DATA FOR PROCESSING:
☆ ☆ ☆ ☆

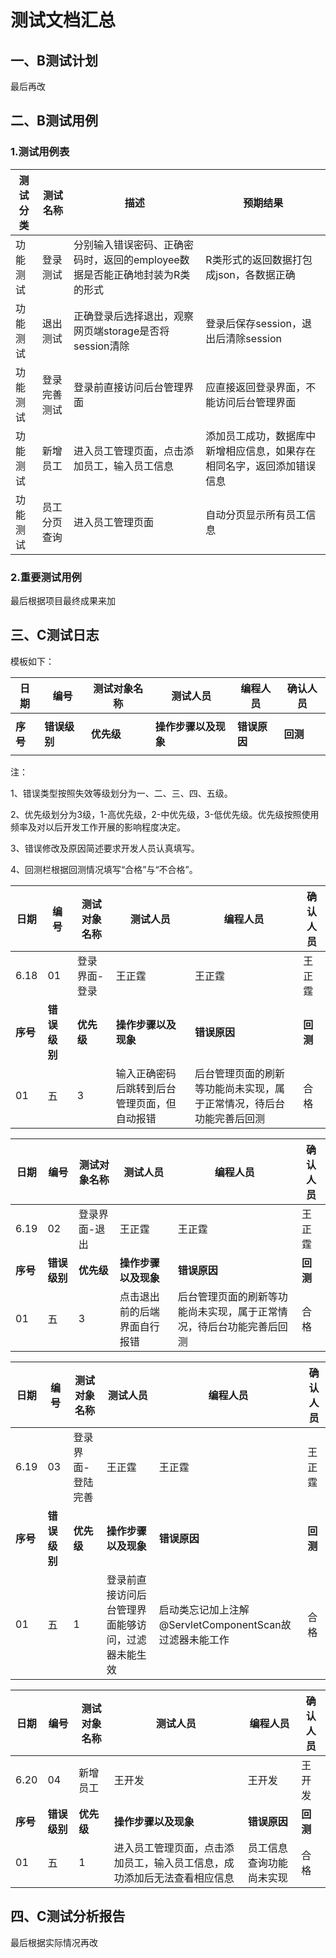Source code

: # 测试文档汇总

## 一、B测试计划

最后再改



## 二、B测试用例

### 1.测试用例表

| 测试分类 | 测试名称     | 描述                                                         | 预期结果                                                     |
| -------- | ------------ | ------------------------------------------------------------ | ------------------------------------------------------------ |
| 功能测试 | 登录测试     | 分别输入错误密码、正确密码时，返回的employee数据是否能正确地封装为R类的形式 | R类形式的返回数据打包成json，各数据正确                      |
| 功能测试 | 退出测试     | 正确登录后选择退出，观察网页端storage是否将session清除       | 登录后保存session，退出后清除session                         |
| 功能测试 | 登录完善测试 | 登录前直接访问后台管理界面                                   | 应直接返回登录界面，不能访问后台管理界面                     |
| 功能测试 | 新增员工     | 进入员工管理页面，点击添加员工，输入员工信息                 | 添加员工成功，数据库中新增相应信息，如果存在相同名字，返回添加错误信息 |
| 功能测试 | 员工分页查询 | 进入员工管理页面                                             | 自动分页显示所有员工信息                                     |

### 2.重要测试用例

最后根据项目最终成果来加



## 三、C测试日志

模板如下：

| 日期     | 编号         | 测试对象名称 | 测试人员             | 编程人员     | 确认人员 |
| -------- | ------------ | ------------ | -------------------- | ------------ | -------- |
|          |              |              |                      |              |          |
| **序号** | **错误级别** | **优先级**   | **操作步骤以及现象** | **错误原因** | **回测** |
|          |              |              |                      |              |          |

注：

1、错误类型按照失效等级划分为一、二、三、四、五级。

2、优先级划分为3级，1-高优先级，2-中优先级，3-低优先级。优先级按照使用频率及对以后开发工作开展的影响程度决定。

3、错误修改及原因简述要求开发人员认真填写。

4、回测栏根据回测情况填写“合格”与“不合格”。 





| 日期     | 编号         | 测试对象名称  | 测试人员                                     | 编程人员                                                     | 确认人员 |
| -------- | ------------ | ------------- | -------------------------------------------- | ------------------------------------------------------------ | -------- |
| 6.18     | 01           | 登录界面-登录 | 王正霆                                       | 王正霆                                                       | 王正霆   |
| **序号** | **错误级别** | **优先级**    | **操作步骤以及现象**                         | **错误原因**                                                 | **回测** |
| 01       | 五           | 3             | 输入正确密码后跳转到后台管理页面，但自动报错 | 后台管理页面的刷新等功能尚未实现，属于正常情况，待后台功能完善后回测 | 合格     |



| 日期     | 编号         | 测试对象名称  | 测试人员                     | 编程人员                                                     | 确认人员 |
| -------- | ------------ | ------------- | ---------------------------- | ------------------------------------------------------------ | -------- |
| 6.19     | 02           | 登录界面-退出 | 王正霆                       | 王正霆                                                       | 王正霆   |
| **序号** | **错误级别** | **优先级**    | **操作步骤以及现象**         | **错误原因**                                                 | **回测** |
| 01       | 五           | 3             | 点击退出前的后端界面自行报错 | 后台管理页面的刷新等功能尚未实现，属于正常情况，待后台功能完善后回测 | 合格     |



| 日期     | 编号         | 测试对象名称      | 测试人员                                           | 编程人员                                                | 确认人员 |
| -------- | ------------ | ----------------- | -------------------------------------------------- | ------------------------------------------------------- | -------- |
| 6.19     | 03           | 登录界面-登陆完善 | 王正霆                                             | 王正霆                                                  | 王正霆   |
| **序号** | **错误级别** | **优先级**        | **操作步骤以及现象**                               | **错误原因**                                            | **回测** |
| 01       | 五           | 1                 | 登录前直接访问后台管理界面能够访问，过滤器未能生效 | 启动类忘记加上注解@ServletComponentScan故过滤器未能工作 | 合格     |



| 日期     | 编号         | 测试对象名称 | 测试人员                                                     | 编程人员                 | 确认人员 |
| -------- | ------------ | ------------ | ------------------------------------------------------------ | ------------------------ | -------- |
| 6.20     | 04           | 新增员工     | 王开发                                                       | 王开发                   | 王开发   |
| **序号** | **错误级别** | **优先级**   | **操作步骤以及现象**                                         | **错误原因**             | **回测** |
| 01       | 五           | 1            | 进入员工管理页面，点击添加员工，输入员工信息，成功添加后无法查看相应信息 | 员工信息查询功能尚未实现 | 合格     |

## 四、C测试分析报告

最后根据实际情况再改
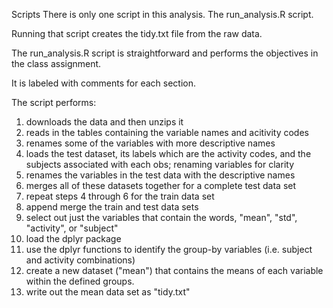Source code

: Scripts
There is only one script in this analysis.  The run_analysis.R script.  

Running that script creates the tidy.txt file from the raw data.

The run_analysis.R script is straightforward and performs the objectives in the class assignment.

It is labeled with comments for each section.

The script performs:

1. downloads the data and then unzips it
2. reads in the tables containing the variable names and acitivity codes
3. renames some of the variables with more descriptive names
4. loads the test dataset, its labels which are the activity codes, and the subjects associated with each obs; renaming variables for clarity
5. renames the variables in the test data with the descriptive names
6. merges all of these datasets together for a complete test data set
7.  repeat steps 4 through 6 for the train data set
8.  append merge the train and test data sets
9.  select out just the variables that contain the words, "mean", "std", "activity", or "subject"
10.  load the dplyr package
11.  use the dplyr functions to identify the group-by variables (i.e. subject and activity combinations)
12.  create a new dataset ("mean") that contains the means of each variable within the defined groups.
13.  write out the mean data set as "tidy.txt"
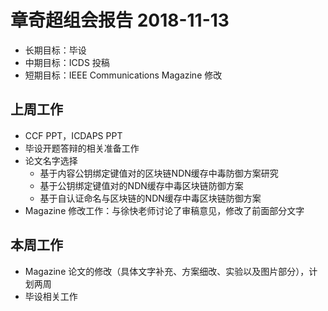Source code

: # 章奇超组会报告 2018-11-13
- 长期目标：毕设
- 中期目标：ICDS 投稿
- 短期目标：IEEE Communications Magazine 修改

## 上周工作
- CCF PPT，ICDAPS PPT
- 毕设开题答辩的相关准备工作
- 论文名字选择
   - 基于内容公钥绑定键值对的区块链NDN缓存中毒防御方案研究
   - 基于公钥绑定键值对的NDN缓存中毒区块链防御方案
   - 基于自认证命名与区块链的NDN缓存中毒区块链防御方案
- Magazine 修改工作：与徐快老师讨论了审稿意见，修改了前面部分文字

## 本周工作
- Magazine 论文的修改（具体文字补充、方案细改、实验以及图片部分），计划两周
- 毕设相关工作
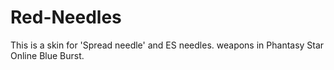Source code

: # Red-Needles
This is a skin for 'Spread needle' and ES needles. weapons in Phantasy Star Online Blue Burst.
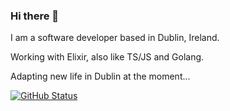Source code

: ### Hi there 👋

I am a software developer based in Dublin, Ireland.

Working with Elixir, also like TS/JS and Golang.

Adapting new life in Dublin at the moment...

<!--
**tannineo/tannineo** is a ✨ _special_ ✨ repository because its `README.md` (this file) appears on your GitHub profile.

Here are some ideas to get you started:

- 🔭 I’m currently working on ...
- 🌱 I’m currently learning ...
- 👯 I’m looking to collaborate on ...
- 🤔 I’m looking for help with ...
- 💬 Ask me about ...
- 📫 How to reach me: ...
- 😄 Pronouns: ...
- ⚡ Fun fact: ...
-->

[![GitHub Status](https://github-readme-stats.vercel.app/api?username=tannineo&&show_icons=true&theme=tokyonight)](https://tannineo.github.io/)
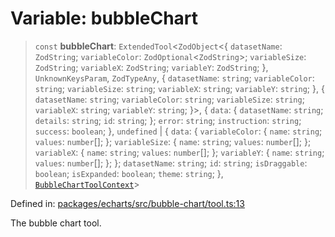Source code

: # Variable: bubbleChart

> `const` **bubbleChart**: `ExtendedTool`\<`ZodObject`\<\{ `datasetName`: `ZodString`; `variableColor`: `ZodOptional`\<`ZodString`\>; `variableSize`: `ZodString`; `variableX`: `ZodString`; `variableY`: `ZodString`; \}, `UnknownKeysParam`, `ZodTypeAny`, \{ `datasetName`: `string`; `variableColor`: `string`; `variableSize`: `string`; `variableX`: `string`; `variableY`: `string`; \}, \{ `datasetName`: `string`; `variableColor`: `string`; `variableSize`: `string`; `variableX`: `string`; `variableY`: `string`; \}\>, \{ `data`: \{ `datasetName`: `string`; `details`: `string`; `id`: `string`; \}; `error`: `string`; `instruction`: `string`; `success`: `boolean`; \}, `undefined` \| \{ `data`: \{ `variableColor`: \{ `name`: `string`; `values`: `number`[]; \}; `variableSize`: \{ `name`: `string`; `values`: `number`[]; \}; `variableX`: \{ `name`: `string`; `values`: `number`[]; \}; `variableY`: \{ `name`: `string`; `values`: `number`[]; \}; \}; `datasetName`: `string`; `id`: `string`; `isDraggable`: `boolean`; `isExpanded`: `boolean`; `theme`: `string`; \}, [`BubbleChartToolContext`](../type-aliases/BubbleChartToolContext.md)\>

Defined in: [packages/echarts/src/bubble-chart/tool.ts:13](https://github.com/GeoDaCenter/openassistant/blob/522ecb744b2b3ea1ecebec02c21c19736abe51ae/packages/echarts/src/bubble-chart/tool.ts#L13)

The bubble chart tool.
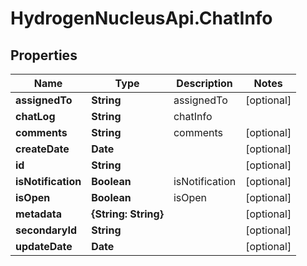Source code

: # HydrogenNucleusApi.ChatInfo

## Properties
Name | Type | Description | Notes
------------ | ------------- | ------------- | -------------
**assignedTo** | **String** | assignedTo | [optional] 
**chatLog** | **String** | chatInfo | 
**comments** | **String** | comments | [optional] 
**createDate** | **Date** |  | [optional] 
**id** | **String** |  | [optional] 
**isNotification** | **Boolean** | isNotification | [optional] 
**isOpen** | **Boolean** | isOpen | [optional] 
**metadata** | **{String: String}** |  | [optional] 
**secondaryId** | **String** |  | [optional] 
**updateDate** | **Date** |  | [optional] 


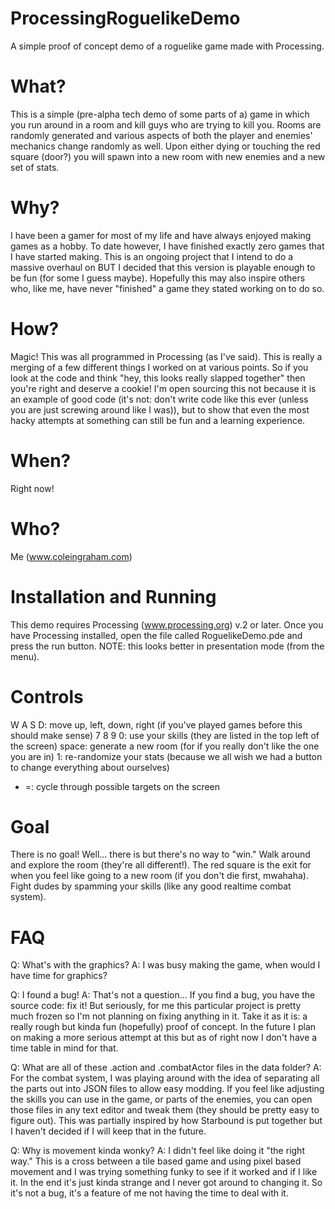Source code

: ProcessingRoguelikeDemo
=======================

A simple proof of concept demo of a roguelike game made with Processing.

What?
=====

This is a simple (pre-alpha tech demo of some parts of a) game in which you run around in a room and kill guys who are trying to kill you. Rooms are randomly generated and various aspects of both the player and enemies' mechanics change randomly as well. Upon either dying or touching the red square (door?) you will spawn into a new room with new enemies and a new set of stats.

Why?
====

I have been a gamer for most of my life and have always enjoyed making games as a hobby. To date however, I have finished exactly zero games that I have started making. This is an ongoing project that I intend to do a massive overhaul on BUT I decided that this version is playable enough to be fun (for some I guess maybe). Hopefully this may also inspire others who, like me, have never "finished" a game they stated working on to do so.

How?
====

Magic! This was all programmed in Processing (as I've said). This is really a merging of a few different things I worked on at various points. So if you look at the code and think "hey, this looks really slapped together" then you're right and deserve a cookie! I'm open sourcing this not because it is an example of good code (it's not: don't write code like this ever (unless you are just screwing around like I was)), but to show that even the most hacky attempts at something can still be fun and a learning experience.

When?
=====

Right now!

Who?
====

Me (www.coleingraham.com)

Installation and Running
========================

This demo requires Processing (www.processing.org) v.2 or later. Once you have Processing installed, open the file called RoguelikeDemo.pde and press the run button. NOTE: this looks better in presentation mode (from the menu).

Controls
========

W A S D: move up, left, down, right (if you've played games before this should make sense)
7 8 9 0: use your skills (they are listed in the top left of the screen)
space: generate a new room (for if you really don't like the one you are in)
1: re-randomize your stats (because we all wish we had a button to change everything about ourselves)
- =: cycle through possible targets on the screen

Goal
====

There is no goal! Well... there is but there's no way to "win." Walk around and explore the room (they're all different!). The red square is the exit for when you feel like going to a new room (if you don't die first, mwahaha). Fight dudes  by spamming your skills (like any good realtime combat system).

FAQ
===

Q: What's with the graphics?
A: I was busy making the game, when would I have time for graphics?

Q: I found a bug!
A: That's not a question... If you find a bug, you have the source code: fix it! But seriously, for me this particular project is pretty much frozen so I'm not planning on fixing anything in it. Take it as it is: a really rough but kinda fun (hopefully) proof of concept. In the future I plan on making a more serious attempt at this but as of right now I don't have a time table in mind for that.

Q: What are all of these .action and .combatActor files in the data folder?
A: For the combat system, I was playing around with the idea of separating all the parts out into JSON files to allow easy modding. If you feel like adjusting the skills you can use in the game, or parts of the enemies, you can open those files in any text editor and tweak them (they should be pretty easy to figure out). This was partially inspired by how Starbound is put together but I haven't decided if I will keep that in the future.

Q: Why is movement kinda wonky?
A: I didn't feel like doing it "the right way." This is a cross between a tile based game and using pixel based movement and I was trying something funky to see if it worked and if I like it. In the end it's just kinda strange and I never got around to changing it. So it's not a bug, it's a feature of me not having the time to deal with it.

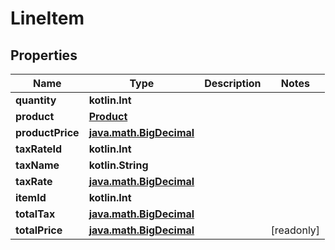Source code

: 
# LineItem

## Properties
Name | Type | Description | Notes
------------ | ------------- | ------------- | -------------
**quantity** | **kotlin.Int** |  | 
**product** | [**Product**](Product.md) |  | 
**productPrice** | [**java.math.BigDecimal**](java.math.BigDecimal.md) |  | 
**taxRateId** | **kotlin.Int** |  | 
**taxName** | **kotlin.String** |  | 
**taxRate** | [**java.math.BigDecimal**](java.math.BigDecimal.md) |  | 
**itemId** | **kotlin.Int** |  | 
**totalTax** | [**java.math.BigDecimal**](java.math.BigDecimal.md) |  | 
**totalPrice** | [**java.math.BigDecimal**](java.math.BigDecimal.md) |  |  [readonly]



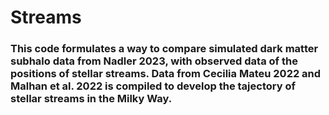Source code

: # Streams
### This code formulates a way to compare simulated dark matter subhalo data from Nadler 2023, with observed data of the positions of stellar streams. Data from Cecilia Mateu 2022 and Malhan et al. 2022 is compiled to develop the tajectory of stellar streams in the Milky Way. 
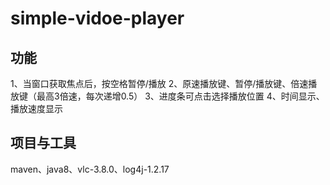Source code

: # simple-vidoe-player

## 功能
1、当窗口获取焦点后，按空格暂停/播放
2、原速播放键、暂停/播放键、倍速播放键（最高3倍速，每次递增0.5）
3、进度条可点击选择播放位置
4、时间显示、播放速度显示

## 项目与工具
maven、java8、vlc-3.8.0、log4j-1.2.17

☆ ☆ ☆ ☆

WORK ITEM:
Go through the data above and find the lines with the word "mean". Copy each of those lines.

TASK RESPONSE:
9.  select out just the variables that contain the words, "mean", "std", "activity", or "subject"
12.  create a new dataset ("mean") that contains the means of each variable within the defined groups.
13.  write out the mean data set as "tidy.txt"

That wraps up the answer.